Geest en leven

Prof. Dr. C. Graafland

Afgelopen vrijdag, 28 mei 2021, vond in de kerk van Ameide-Tienhoven een symposium “Cornelis Graafland” plaats. Naast een biografie van Cornelis Graafland, geschreven door Arjan Boersma onder de titel Tegendraads gereformeerd, werd nog een bundel gepresenteerd. Dr. Wim Dekker en ds. Henk Westerhout stelden namelijk uit preken, artikelen en overdenkingen van Graafland een bundel samen met de titel Geest en leven

De samengebrachte artikelen zijn volgens de uitgever geschreven voor een breed publiek. Dat is ook wat het werk van de Geest verdient, zou ik zeggen, omdat de Geest Christus en Zijn werk centraal stelt.

Naar mijn besef stimuleerde Graafland met zijn Gereformeerden op zoek naar God destijds de bezinning op het werk van de Heilige Geest. Niet dat er eerder geen oog voor het werk van de Geest was. Zo was via ECHO in 1988 al Het werk van de Heilige Geest en de gemeente verschenen, waarin twaalf predikanten het werk van de Geest belichtten. Graafland schreef daarin “De Heilige Geest en de gemeente in de 20e eeuw”. Maar de verlegenheid om Gods aanwezigheid, ervaarbaar, tastbaar in het leven van alle dag in refokringen, dat was het nieuw. Oók gereformeerden op zoek naar God.

Ik las onder andere Opwekking van Wim van Vlastuin, Toon mij nu uw heerlijkheid van Lloyd Jones en Opwekking onder de Zoeloes van Erlo Stegen. Dat soort werken. Ik besef(te) natuurlijk wel het verschil qua auteurs, maar allemaal sloten ze voor mijn gevoel aan bij wat Graafland betoogde in het zevende hoofdstuk van Gereformeerden op zoek naar God. Dat hoofdstuk had immers niet voor niets de titel “Er is een weg”. En die weg was de weg van het gebed om een Opwekking, die alleen de Geest kan geven.
Alle door Graafland genoemde werken schafte ik aan. J.H. Bavinck, Ik geloof in de Heilige Geest en Ds. J.G. Molenaar over De Doop met de Heilige Geest. Ook de boeken van Kraan over Genezing en bevrijding, boeken van Murray, enzovoorts. 

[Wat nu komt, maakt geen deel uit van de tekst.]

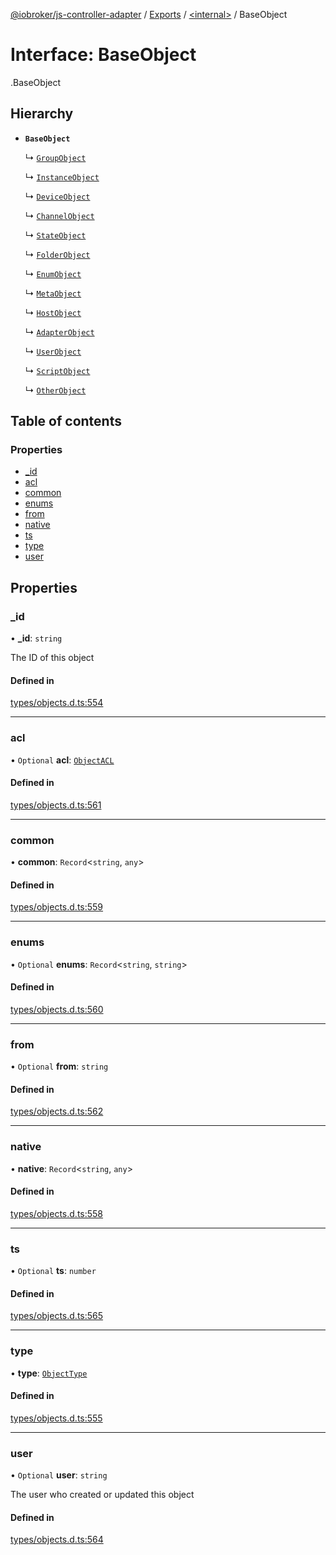 [@iobroker/js-controller-adapter](../README.md) / [Exports](../modules.md) / [<internal\>](../modules/internal_.md) / BaseObject

# Interface: BaseObject

[<internal>](../modules/internal_.md).BaseObject

## Hierarchy

- **`BaseObject`**

  ↳ [`GroupObject`](internal_.GroupObject.md)

  ↳ [`InstanceObject`](internal_.InstanceObject.md)

  ↳ [`DeviceObject`](internal_.DeviceObject.md)

  ↳ [`ChannelObject`](internal_.ChannelObject.md)

  ↳ [`StateObject`](internal_.StateObject.md)

  ↳ [`FolderObject`](internal_.FolderObject.md)

  ↳ [`EnumObject`](internal_.EnumObject.md)

  ↳ [`MetaObject`](internal_.MetaObject.md)

  ↳ [`HostObject`](internal_.HostObject.md)

  ↳ [`AdapterObject`](internal_.AdapterObject.md)

  ↳ [`UserObject`](internal_.UserObject.md)

  ↳ [`ScriptObject`](internal_.ScriptObject.md)

  ↳ [`OtherObject`](internal_.OtherObject.md)

## Table of contents

### Properties

- [\_id](internal_.BaseObject.md#_id)
- [acl](internal_.BaseObject.md#acl)
- [common](internal_.BaseObject.md#common)
- [enums](internal_.BaseObject.md#enums)
- [from](internal_.BaseObject.md#from)
- [native](internal_.BaseObject.md#native)
- [ts](internal_.BaseObject.md#ts)
- [type](internal_.BaseObject.md#type)
- [user](internal_.BaseObject.md#user)

## Properties

### \_id

• **\_id**: `string`

The ID of this object

#### Defined in

[types/objects.d.ts:554](https://github.com/ioBroker/ioBroker.js-controller/blob/9bd0ce3f/packages/types/objects.d.ts#L554)

___

### acl

• `Optional` **acl**: [`ObjectACL`](internal_.ObjectACL.md)

#### Defined in

[types/objects.d.ts:561](https://github.com/ioBroker/ioBroker.js-controller/blob/9bd0ce3f/packages/types/objects.d.ts#L561)

___

### common

• **common**: `Record`<`string`, `any`\>

#### Defined in

[types/objects.d.ts:559](https://github.com/ioBroker/ioBroker.js-controller/blob/9bd0ce3f/packages/types/objects.d.ts#L559)

___

### enums

• `Optional` **enums**: `Record`<`string`, `string`\>

#### Defined in

[types/objects.d.ts:560](https://github.com/ioBroker/ioBroker.js-controller/blob/9bd0ce3f/packages/types/objects.d.ts#L560)

___

### from

• `Optional` **from**: `string`

#### Defined in

[types/objects.d.ts:562](https://github.com/ioBroker/ioBroker.js-controller/blob/9bd0ce3f/packages/types/objects.d.ts#L562)

___

### native

• **native**: `Record`<`string`, `any`\>

#### Defined in

[types/objects.d.ts:558](https://github.com/ioBroker/ioBroker.js-controller/blob/9bd0ce3f/packages/types/objects.d.ts#L558)

___

### ts

• `Optional` **ts**: `number`

#### Defined in

[types/objects.d.ts:565](https://github.com/ioBroker/ioBroker.js-controller/blob/9bd0ce3f/packages/types/objects.d.ts#L565)

___

### type

• **type**: [`ObjectType`](../modules/internal_.md#objecttype)

#### Defined in

[types/objects.d.ts:555](https://github.com/ioBroker/ioBroker.js-controller/blob/9bd0ce3f/packages/types/objects.d.ts#L555)

___

### user

• `Optional` **user**: `string`

The user who created or updated this object

#### Defined in

[types/objects.d.ts:564](https://github.com/ioBroker/ioBroker.js-controller/blob/9bd0ce3f/packages/types/objects.d.ts#L564)
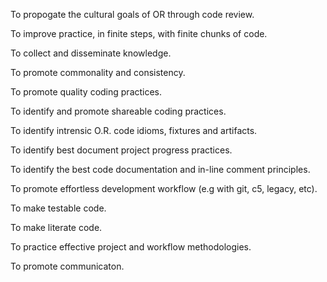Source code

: To propogate the cultural goals of OR through code review.

To improve practice, in finite steps, with finite chunks of code.

To collect and disseminate knowledge.

To promote commonality and consistency.

To promote quality coding practices.

To identify and promote shareable coding practices.

To identify intrensic O.R. code idioms, fixtures and artifacts.

To identify best document project progress practices.

To identify the best code documentation and in-line comment principles.

To promote effortless development workflow (e.g with git, c5, legacy, etc).

To make testable code.

To make literate code.

To practice effective project and workflow methodologies.

To promote communicaton.
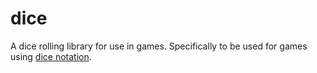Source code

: # dice

A dice rolling library for use in games. Specifically to be used for games using [dice notation](https://en.wikipedia.org/wiki/Dice_notation).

Dat Bavinck en Molenaar in de jaren 60 schreven, hinderde niet. En ook vandaag raakte ik weer onder de indruk van de inleiding van Bavinck, als hij in zijn inleiding over de Heilige Geest schrijft: “Zijn tegenwoordigheid en zijn werk raken op tal van punten de ervaarbare werkelijkheid van ons leven. Er worden van Hem zo veel dingen gezegd, die ingrijpen in ons eigen bestaan, dat het haast niet anders kan of ze moeten ook duidelijk merkbaar zijn. Er wordt van Hem gezegd dat Hij ons blij kan maken, ons kan sterken, ons kan heiligen. Hij wil ons “leiden” en ons daarin duidelijk doen bemerken dat wij kinderen van God zijn. Hij kan ons verhinderen bepaalde dingen te doen. Hij kan ons ook tot bepaalde dingen roepen. Hij kan ons dingen Ieren en we kunnen in Hem wandelen. Er bestaat kennelijk zulk een onafzienbare reeks van weldaden, die Hij in ons leven doen kan en ook feitelijk doet, dat er geen twijfel over kan bestaan, of zijn tegenwoordigheid moet ook op één of andere manier duidelijk merkbaar zijn. En als dat zo is, dan zou dus in dat gedeelte van onze geloofsbelijdenis waar gesproken wordt over de Heilige Geest naast het werkwoord “geloven” ook nog een ander werkwoord op zijn zachtst gezegd geoorloofd moeten zijn.
“Wij wandelen door gelóof, niet in aanschouwen.” Ja, dat is waar. Maar als het gaat over de Heilige Geest, mogen we dan niet zeggen dat er ook wel een heel klein beetje “aanschouwen,” ervaren bij komt?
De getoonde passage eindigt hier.